New Shingles Vaccine Is a Good Alternative for Rheumatoid Arthritis Patients
The FDA has approved a non-live shingles vaccine, which opens up more possibilities for people living with rheumatoid arthritis. Read on to learn more.
Anyone with a chronic disease understands that chasing health can be exhausting - the target is constantly moving, and just when it seems reachable, it's gone again. People are constantly learning about new ways to live better and healthier. That's the way it goes when it comes to health and medicine.
Research is moving at a rapid pace, and healthcare professionals and researchers alike are always on the lookout for new and better treatments to help others manage rheumatoid arthritis.

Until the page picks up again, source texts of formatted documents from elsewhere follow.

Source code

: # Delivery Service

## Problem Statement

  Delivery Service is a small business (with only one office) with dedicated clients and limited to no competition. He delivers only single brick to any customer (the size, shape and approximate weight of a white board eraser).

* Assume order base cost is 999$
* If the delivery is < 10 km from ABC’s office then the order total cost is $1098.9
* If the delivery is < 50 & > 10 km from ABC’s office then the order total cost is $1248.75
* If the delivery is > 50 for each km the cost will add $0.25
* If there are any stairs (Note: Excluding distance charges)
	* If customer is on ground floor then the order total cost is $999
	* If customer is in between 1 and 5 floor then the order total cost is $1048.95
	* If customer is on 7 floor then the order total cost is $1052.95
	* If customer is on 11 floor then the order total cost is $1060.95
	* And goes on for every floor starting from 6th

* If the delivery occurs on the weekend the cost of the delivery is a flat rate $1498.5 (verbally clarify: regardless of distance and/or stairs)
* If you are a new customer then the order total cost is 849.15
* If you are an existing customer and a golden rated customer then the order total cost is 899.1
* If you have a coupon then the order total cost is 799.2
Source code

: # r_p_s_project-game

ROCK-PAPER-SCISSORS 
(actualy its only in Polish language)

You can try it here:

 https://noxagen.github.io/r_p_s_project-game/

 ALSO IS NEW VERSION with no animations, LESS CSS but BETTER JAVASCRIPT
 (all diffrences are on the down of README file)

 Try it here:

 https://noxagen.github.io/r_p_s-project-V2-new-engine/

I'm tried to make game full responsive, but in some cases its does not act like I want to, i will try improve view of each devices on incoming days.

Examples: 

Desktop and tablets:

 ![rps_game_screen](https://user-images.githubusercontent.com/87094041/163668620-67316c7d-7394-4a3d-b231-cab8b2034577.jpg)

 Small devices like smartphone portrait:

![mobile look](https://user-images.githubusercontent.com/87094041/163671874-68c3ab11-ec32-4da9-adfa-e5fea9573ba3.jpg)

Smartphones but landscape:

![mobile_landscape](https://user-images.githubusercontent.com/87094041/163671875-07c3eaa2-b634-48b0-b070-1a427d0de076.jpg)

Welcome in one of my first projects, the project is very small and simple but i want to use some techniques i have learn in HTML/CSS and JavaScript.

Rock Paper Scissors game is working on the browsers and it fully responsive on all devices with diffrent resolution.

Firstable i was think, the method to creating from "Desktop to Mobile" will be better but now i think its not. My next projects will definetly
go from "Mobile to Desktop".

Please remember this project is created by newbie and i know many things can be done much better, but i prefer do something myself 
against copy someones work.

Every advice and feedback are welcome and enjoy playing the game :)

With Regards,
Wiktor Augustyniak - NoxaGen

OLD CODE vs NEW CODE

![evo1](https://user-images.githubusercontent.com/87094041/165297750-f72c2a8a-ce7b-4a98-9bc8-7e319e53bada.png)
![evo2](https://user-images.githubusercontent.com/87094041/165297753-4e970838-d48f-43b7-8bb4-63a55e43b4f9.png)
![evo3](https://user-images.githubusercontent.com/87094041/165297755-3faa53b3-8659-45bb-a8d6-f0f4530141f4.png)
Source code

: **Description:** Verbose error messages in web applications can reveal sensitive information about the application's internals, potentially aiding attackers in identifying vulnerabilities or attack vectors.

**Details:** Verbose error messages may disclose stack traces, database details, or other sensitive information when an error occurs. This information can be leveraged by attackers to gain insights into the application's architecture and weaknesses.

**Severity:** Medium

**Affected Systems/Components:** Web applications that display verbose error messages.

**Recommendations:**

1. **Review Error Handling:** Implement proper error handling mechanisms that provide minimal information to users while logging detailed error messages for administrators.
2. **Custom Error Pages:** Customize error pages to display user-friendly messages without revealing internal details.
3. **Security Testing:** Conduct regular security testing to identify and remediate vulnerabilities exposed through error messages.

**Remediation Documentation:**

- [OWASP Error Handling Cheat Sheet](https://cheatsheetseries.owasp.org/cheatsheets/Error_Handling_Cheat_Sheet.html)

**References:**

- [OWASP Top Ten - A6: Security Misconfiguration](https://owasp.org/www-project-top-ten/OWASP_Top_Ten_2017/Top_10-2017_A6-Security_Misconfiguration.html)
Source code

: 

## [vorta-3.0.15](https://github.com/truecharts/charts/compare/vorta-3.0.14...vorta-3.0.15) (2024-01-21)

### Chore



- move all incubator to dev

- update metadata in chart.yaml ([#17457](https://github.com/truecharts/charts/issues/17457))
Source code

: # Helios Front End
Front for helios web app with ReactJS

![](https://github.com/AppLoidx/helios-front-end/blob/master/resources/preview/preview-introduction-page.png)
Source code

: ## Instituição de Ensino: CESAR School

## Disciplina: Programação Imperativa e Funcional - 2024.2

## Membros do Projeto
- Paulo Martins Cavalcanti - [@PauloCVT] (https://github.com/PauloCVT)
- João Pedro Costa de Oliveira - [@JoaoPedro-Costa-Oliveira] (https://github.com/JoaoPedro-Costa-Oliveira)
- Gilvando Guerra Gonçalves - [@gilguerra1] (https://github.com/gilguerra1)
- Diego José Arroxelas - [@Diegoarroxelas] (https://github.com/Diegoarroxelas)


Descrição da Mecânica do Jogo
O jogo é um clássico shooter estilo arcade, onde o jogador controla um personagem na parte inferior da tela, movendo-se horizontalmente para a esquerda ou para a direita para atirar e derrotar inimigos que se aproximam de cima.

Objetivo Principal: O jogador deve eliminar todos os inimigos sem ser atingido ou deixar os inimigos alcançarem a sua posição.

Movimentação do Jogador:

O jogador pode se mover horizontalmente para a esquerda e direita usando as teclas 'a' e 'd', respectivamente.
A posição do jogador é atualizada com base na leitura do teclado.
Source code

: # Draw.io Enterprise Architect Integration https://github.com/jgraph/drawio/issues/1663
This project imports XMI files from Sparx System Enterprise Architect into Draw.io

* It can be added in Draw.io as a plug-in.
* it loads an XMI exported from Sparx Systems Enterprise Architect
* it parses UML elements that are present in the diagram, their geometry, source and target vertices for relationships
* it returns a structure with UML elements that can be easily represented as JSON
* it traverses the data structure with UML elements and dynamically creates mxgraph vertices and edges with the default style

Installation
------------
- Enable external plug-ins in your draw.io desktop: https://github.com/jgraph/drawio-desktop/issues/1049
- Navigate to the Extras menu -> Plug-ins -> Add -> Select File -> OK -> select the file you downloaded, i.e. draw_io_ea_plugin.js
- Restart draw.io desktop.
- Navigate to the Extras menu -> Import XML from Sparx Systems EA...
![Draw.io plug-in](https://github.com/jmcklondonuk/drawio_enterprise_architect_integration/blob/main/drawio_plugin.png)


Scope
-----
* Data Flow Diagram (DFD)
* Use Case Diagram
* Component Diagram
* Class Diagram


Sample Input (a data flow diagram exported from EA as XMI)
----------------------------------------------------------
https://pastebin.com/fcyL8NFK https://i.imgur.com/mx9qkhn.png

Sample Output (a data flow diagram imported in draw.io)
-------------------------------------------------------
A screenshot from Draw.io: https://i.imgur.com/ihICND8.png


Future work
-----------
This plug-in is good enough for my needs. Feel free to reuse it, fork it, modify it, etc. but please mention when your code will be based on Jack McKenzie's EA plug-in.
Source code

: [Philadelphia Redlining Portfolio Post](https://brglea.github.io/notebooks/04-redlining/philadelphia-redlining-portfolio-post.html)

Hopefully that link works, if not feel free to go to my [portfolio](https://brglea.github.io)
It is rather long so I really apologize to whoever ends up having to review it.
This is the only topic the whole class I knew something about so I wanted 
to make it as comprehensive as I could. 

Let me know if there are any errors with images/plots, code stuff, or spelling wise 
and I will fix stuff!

It turns out that we may be on the brink of another new discovery that could help the autoimmune community.
Shingles - what's bad about it, and how you can protect yourself
The shingles vaccine has always been something that those on immunosuppressives have to avoid. When you suffer from chronic rheumatoid, you're likely on a long course of something that suppresses your immunity. This makes you ineligible for receiving this important vaccine that everyone else gets routinely. What does that mean for you?
What happens when you get shingles?
Unfortunately, that means you aren't protected from the varicella virus, which causes shingles. This virus can cause a painful rash and neurologic symptoms that range from being relatively mild to life-threatening. Most of the time, the mild disease is even quite distressing. It's incredibly painful and takes weeks to eradicate from the body. When your immunity is suppressed, the danger of severe disease is even greater.
Shingles is not something to brush aside
You might think - who cares? It's just a rash. But did you know that shingles can leave very damaging consequences to your body? Some of the symptoms of shingles include a burning pain associated with a rash. The rash is accompanied by blisters that can burst open and crust. The burn sometimes also comes with a horrendous itch too. The discomfort can last for weeks on end and can be horrible for anyone to endure.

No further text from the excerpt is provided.